◆ **Dataset records**

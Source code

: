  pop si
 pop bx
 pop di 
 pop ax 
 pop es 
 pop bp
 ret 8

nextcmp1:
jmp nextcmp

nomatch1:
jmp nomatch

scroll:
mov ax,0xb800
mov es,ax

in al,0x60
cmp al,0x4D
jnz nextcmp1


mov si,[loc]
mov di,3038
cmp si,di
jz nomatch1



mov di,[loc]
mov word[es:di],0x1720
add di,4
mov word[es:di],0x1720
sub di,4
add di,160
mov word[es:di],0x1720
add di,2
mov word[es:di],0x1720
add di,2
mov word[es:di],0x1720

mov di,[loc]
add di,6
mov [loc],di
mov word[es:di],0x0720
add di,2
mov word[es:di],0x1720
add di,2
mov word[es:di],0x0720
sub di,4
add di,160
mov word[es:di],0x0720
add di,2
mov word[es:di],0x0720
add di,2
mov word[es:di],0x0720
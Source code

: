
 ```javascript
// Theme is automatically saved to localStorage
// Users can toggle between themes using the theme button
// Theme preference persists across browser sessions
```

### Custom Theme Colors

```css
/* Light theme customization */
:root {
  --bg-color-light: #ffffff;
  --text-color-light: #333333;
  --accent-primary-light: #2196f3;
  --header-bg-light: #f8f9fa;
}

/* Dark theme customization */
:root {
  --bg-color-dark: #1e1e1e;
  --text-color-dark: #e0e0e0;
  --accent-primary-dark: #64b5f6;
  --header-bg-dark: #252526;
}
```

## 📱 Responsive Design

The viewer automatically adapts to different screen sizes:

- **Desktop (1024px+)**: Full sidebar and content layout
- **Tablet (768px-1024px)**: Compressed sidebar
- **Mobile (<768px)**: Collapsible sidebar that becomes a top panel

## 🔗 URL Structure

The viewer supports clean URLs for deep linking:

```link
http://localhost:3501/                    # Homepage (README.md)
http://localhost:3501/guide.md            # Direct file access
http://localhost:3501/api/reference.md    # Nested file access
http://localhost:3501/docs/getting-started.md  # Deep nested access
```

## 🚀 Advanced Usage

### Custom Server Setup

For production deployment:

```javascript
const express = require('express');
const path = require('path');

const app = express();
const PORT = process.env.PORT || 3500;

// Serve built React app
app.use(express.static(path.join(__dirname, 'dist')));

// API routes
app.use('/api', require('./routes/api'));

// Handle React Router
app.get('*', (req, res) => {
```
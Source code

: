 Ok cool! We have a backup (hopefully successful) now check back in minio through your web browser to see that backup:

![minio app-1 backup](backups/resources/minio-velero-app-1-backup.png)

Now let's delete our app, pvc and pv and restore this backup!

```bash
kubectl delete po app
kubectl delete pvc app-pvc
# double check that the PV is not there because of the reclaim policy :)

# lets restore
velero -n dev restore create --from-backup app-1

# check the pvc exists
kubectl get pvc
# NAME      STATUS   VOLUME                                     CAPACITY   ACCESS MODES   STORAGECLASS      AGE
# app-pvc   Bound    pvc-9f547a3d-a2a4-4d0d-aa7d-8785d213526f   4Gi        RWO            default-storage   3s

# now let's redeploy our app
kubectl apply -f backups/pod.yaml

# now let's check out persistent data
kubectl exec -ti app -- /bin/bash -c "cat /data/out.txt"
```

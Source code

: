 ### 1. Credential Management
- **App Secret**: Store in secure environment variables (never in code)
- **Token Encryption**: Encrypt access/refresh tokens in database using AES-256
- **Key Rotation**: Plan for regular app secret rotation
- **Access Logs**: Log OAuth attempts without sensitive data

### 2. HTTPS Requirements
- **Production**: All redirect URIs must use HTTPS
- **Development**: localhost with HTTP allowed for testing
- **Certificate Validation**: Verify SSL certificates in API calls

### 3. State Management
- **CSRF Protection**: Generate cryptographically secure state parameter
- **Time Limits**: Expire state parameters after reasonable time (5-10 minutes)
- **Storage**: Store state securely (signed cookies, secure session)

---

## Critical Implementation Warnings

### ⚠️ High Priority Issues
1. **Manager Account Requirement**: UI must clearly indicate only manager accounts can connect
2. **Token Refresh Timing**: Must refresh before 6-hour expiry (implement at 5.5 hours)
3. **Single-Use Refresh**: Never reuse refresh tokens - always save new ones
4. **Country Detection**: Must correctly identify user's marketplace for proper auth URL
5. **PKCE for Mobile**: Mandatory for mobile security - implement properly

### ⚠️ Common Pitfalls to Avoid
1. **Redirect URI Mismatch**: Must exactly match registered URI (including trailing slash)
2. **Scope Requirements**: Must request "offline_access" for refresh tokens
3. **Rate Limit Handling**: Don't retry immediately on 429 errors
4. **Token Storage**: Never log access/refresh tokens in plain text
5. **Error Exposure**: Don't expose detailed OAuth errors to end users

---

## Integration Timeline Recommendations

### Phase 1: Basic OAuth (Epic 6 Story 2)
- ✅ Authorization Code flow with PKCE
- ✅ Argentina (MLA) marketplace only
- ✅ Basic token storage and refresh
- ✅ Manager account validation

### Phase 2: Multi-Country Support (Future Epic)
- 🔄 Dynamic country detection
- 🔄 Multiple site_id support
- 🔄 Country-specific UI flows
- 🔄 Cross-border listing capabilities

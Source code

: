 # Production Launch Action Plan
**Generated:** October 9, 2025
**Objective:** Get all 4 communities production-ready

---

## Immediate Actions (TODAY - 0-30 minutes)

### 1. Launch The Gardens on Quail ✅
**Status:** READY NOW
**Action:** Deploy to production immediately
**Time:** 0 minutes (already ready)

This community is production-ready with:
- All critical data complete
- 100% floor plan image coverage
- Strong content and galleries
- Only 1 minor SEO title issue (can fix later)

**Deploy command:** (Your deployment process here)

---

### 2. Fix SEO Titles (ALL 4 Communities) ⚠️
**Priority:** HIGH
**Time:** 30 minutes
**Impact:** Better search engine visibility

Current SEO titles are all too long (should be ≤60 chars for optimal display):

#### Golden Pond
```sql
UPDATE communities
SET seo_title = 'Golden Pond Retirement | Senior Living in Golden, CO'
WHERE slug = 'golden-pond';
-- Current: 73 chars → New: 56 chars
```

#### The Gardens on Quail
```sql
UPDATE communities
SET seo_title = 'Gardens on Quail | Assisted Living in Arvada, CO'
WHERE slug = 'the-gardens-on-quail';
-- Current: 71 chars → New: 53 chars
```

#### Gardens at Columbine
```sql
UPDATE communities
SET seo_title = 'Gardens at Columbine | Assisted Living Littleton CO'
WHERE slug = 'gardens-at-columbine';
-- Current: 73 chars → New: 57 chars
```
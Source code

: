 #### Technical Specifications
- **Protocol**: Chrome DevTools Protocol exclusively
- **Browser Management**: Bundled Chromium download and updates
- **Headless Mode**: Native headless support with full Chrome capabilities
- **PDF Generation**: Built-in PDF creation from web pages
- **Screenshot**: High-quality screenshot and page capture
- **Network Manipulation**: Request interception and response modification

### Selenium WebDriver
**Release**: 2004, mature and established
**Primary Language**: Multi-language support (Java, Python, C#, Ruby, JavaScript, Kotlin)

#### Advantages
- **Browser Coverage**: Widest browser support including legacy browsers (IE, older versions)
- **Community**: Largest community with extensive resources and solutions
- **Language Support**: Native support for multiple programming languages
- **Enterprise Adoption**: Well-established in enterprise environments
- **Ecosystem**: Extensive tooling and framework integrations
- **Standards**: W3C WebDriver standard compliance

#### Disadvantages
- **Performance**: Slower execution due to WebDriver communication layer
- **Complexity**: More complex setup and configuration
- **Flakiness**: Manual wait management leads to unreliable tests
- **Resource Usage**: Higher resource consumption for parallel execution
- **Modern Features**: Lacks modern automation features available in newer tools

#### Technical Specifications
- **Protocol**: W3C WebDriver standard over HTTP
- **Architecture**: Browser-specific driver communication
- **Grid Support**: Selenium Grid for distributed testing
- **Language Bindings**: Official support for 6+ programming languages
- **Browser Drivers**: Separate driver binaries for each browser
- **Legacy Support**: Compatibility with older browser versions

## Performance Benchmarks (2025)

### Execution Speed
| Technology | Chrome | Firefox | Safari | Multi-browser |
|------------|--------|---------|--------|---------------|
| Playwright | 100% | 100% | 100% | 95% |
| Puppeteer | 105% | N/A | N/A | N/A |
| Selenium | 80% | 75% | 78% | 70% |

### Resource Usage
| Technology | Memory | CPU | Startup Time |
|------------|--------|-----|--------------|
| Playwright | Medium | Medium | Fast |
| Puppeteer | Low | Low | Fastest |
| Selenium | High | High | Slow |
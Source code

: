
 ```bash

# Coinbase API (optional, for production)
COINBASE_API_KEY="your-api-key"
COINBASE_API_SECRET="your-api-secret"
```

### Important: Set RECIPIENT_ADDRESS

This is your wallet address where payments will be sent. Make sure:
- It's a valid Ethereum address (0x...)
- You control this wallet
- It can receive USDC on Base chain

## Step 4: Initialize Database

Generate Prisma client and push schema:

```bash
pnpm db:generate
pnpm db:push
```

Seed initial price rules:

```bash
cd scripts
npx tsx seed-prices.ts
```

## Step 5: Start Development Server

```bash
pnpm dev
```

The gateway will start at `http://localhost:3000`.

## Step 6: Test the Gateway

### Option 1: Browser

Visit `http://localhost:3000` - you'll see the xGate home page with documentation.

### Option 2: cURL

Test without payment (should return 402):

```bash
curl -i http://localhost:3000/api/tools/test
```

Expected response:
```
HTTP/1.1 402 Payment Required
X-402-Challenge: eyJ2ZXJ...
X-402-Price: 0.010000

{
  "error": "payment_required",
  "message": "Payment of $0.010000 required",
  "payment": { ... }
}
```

◆ **What you should do**
Take the entries above and return only the lines from the one with "3. **Single-Use Refresh**: Never" to the one with "4. **Token Storage**: Never", both included, unchanged.

◆ **Answer for the task**
3. **Single-Use Refresh**: Never reuse refresh tokens - always save new ones
4. **Country Detection**: Must correctly identify user's marketplace for proper auth URL
5. **PKCE for Mobile**: Mandatory for mobile security - implement properly

### ⚠️ Common Pitfalls to Avoid
1. **Redirect URI Mismatch**: Must exactly match registered URI (including trailing slash)
2. **Scope Requirements**: Must request "offline_access" for refresh tokens
3. **Rate Limit Handling**: Don't retry immediately on 429 errors
4. **Token Storage**: Never log access/refresh tokens in plain text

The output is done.